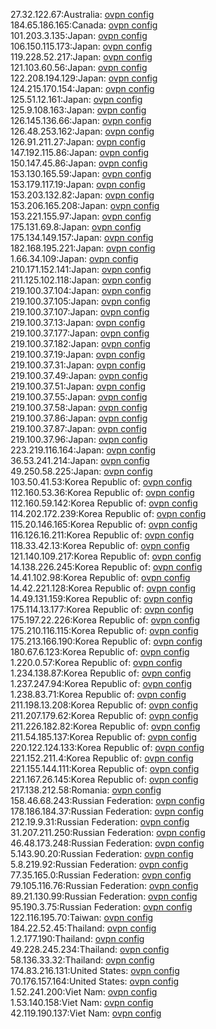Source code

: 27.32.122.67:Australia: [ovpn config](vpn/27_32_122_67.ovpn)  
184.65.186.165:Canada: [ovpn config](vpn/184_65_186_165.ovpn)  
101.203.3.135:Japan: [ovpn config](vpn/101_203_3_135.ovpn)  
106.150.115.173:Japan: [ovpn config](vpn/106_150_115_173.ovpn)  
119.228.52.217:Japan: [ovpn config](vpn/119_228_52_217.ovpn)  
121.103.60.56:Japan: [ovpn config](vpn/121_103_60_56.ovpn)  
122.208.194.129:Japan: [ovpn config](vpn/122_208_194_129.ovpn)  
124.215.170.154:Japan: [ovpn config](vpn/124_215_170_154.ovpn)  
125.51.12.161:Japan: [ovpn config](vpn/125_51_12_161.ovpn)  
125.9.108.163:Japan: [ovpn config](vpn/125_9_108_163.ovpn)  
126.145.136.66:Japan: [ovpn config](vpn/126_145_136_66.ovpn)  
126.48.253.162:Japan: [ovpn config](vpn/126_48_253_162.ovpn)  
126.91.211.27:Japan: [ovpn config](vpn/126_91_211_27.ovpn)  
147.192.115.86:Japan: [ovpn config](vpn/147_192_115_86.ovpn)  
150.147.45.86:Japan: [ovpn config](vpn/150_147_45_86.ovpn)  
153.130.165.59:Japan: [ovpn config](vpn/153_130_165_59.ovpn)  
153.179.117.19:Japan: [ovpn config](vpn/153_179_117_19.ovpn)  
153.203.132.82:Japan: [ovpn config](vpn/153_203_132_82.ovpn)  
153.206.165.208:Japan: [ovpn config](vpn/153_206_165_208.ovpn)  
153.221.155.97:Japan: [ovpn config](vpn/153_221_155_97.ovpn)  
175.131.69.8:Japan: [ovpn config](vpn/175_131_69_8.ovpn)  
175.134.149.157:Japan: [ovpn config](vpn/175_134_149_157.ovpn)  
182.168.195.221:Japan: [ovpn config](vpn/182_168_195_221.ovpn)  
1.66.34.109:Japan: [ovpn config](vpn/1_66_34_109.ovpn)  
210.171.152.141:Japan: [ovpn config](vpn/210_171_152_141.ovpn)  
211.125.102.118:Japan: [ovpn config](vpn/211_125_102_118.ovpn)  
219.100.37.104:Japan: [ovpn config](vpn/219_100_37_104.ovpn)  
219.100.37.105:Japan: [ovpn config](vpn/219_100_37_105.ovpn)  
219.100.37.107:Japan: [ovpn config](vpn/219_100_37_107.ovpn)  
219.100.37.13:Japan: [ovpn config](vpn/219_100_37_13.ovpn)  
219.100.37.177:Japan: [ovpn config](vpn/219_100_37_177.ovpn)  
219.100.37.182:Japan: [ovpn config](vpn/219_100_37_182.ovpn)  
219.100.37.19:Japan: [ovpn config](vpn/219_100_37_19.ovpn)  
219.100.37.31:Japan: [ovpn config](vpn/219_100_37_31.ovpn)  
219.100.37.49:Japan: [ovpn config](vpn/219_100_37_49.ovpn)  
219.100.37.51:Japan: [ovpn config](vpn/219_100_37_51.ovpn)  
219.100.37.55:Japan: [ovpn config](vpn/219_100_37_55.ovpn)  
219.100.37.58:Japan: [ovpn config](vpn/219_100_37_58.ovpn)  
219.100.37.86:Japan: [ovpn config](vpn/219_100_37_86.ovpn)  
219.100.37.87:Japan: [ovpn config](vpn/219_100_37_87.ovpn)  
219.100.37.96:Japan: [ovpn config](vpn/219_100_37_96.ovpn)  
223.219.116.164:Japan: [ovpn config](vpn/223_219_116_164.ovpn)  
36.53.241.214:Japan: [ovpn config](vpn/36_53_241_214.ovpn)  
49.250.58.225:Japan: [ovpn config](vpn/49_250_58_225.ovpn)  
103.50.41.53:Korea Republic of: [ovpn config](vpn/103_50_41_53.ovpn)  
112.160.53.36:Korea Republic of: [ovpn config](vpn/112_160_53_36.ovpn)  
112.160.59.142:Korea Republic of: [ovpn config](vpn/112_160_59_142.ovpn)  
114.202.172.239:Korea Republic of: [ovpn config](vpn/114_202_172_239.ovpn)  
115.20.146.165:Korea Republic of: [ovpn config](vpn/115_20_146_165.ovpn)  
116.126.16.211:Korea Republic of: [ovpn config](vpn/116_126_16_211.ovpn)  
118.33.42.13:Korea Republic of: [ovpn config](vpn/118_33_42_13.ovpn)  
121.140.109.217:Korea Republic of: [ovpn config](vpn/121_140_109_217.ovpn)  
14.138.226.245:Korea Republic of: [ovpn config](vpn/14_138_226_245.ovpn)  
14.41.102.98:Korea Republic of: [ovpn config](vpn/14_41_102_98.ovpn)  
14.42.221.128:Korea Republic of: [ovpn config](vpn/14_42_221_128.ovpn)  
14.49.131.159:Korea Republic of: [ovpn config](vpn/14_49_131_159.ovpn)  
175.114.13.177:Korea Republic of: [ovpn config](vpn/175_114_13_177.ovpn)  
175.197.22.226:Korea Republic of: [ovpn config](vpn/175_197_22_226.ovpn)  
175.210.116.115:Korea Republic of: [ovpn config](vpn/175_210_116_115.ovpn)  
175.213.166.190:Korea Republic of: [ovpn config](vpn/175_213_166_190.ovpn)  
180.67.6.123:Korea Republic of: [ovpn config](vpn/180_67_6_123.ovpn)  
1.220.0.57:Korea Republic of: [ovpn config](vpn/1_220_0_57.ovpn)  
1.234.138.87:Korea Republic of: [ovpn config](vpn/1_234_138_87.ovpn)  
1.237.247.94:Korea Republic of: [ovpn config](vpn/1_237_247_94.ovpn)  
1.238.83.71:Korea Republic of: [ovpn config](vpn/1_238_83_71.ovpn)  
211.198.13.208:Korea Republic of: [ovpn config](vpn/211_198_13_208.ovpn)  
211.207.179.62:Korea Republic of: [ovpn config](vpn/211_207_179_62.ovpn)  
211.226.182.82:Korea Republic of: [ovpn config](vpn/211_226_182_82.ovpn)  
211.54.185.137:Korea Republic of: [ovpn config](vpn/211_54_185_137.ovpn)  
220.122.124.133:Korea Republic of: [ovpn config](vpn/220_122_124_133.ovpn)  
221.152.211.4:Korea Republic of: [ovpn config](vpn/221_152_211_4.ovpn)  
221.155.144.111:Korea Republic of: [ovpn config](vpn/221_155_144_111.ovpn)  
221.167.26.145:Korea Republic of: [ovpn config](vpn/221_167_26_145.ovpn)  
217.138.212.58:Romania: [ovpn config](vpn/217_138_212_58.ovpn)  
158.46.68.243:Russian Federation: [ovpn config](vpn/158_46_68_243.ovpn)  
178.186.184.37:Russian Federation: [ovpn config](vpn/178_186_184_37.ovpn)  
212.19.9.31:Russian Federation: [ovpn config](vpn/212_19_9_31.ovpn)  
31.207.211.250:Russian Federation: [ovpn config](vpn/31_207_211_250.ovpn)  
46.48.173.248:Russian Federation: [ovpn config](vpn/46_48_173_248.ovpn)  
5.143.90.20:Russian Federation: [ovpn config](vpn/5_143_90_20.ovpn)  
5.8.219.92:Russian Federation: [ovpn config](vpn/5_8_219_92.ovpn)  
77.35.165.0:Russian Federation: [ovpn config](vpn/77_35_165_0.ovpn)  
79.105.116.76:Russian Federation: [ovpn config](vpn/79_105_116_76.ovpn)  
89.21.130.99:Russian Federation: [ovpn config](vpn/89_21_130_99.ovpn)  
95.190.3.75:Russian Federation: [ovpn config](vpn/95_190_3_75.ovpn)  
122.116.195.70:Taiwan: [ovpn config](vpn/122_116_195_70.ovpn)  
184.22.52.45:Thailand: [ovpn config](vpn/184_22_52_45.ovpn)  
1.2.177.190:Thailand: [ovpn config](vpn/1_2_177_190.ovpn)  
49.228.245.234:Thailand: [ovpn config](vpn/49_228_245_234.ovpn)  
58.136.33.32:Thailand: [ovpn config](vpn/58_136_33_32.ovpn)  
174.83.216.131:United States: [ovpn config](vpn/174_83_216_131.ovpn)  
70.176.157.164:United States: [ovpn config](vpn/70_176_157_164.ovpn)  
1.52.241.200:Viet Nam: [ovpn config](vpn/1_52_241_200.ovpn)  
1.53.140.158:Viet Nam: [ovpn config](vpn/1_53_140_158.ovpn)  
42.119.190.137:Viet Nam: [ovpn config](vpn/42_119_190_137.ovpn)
========
Copy range, inclusive: the line holding "211.207.179.62:Korea Republic of: [ovpn" to the line holding "31.207.211.250:Russian Federation: [ovpn". Reproduce exactly those lines of the records above and no others.

211.207.179.62:Korea Republic of: [ovpn config](vpn/211_207_179_62.ovpn)  
211.226.182.82:Korea Republic of: [ovpn config](vpn/211_226_182_82.ovpn)  
211.54.185.137:Korea Republic of: [ovpn config](vpn/211_54_185_137.ovpn)  
220.122.124.133:Korea Republic of: [ovpn config](vpn/220_122_124_133.ovpn)  
221.152.211.4:Korea Republic of: [ovpn config](vpn/221_152_211_4.ovpn)  
221.155.144.111:Korea Republic of: [ovpn config](vpn/221_155_144_111.ovpn)  
221.167.26.145:Korea Republic of: [ovpn config](vpn/221_167_26_145.ovpn)  
217.138.212.58:Romania: [ovpn config](vpn/217_138_212_58.ovpn)  
158.46.68.243:Russian Federation: [ovpn config](vpn/158_46_68_243.ovpn)  
178.186.184.37:Russian Federation: [ovpn config](vpn/178_186_184_37.ovpn)  
212.19.9.31:Russian Federation: [ovpn config](vpn/212_19_9_31.ovpn)  
31.207.211.250:Russian Federation: [ovpn config](vpn/31_207_211_250.ovpn)  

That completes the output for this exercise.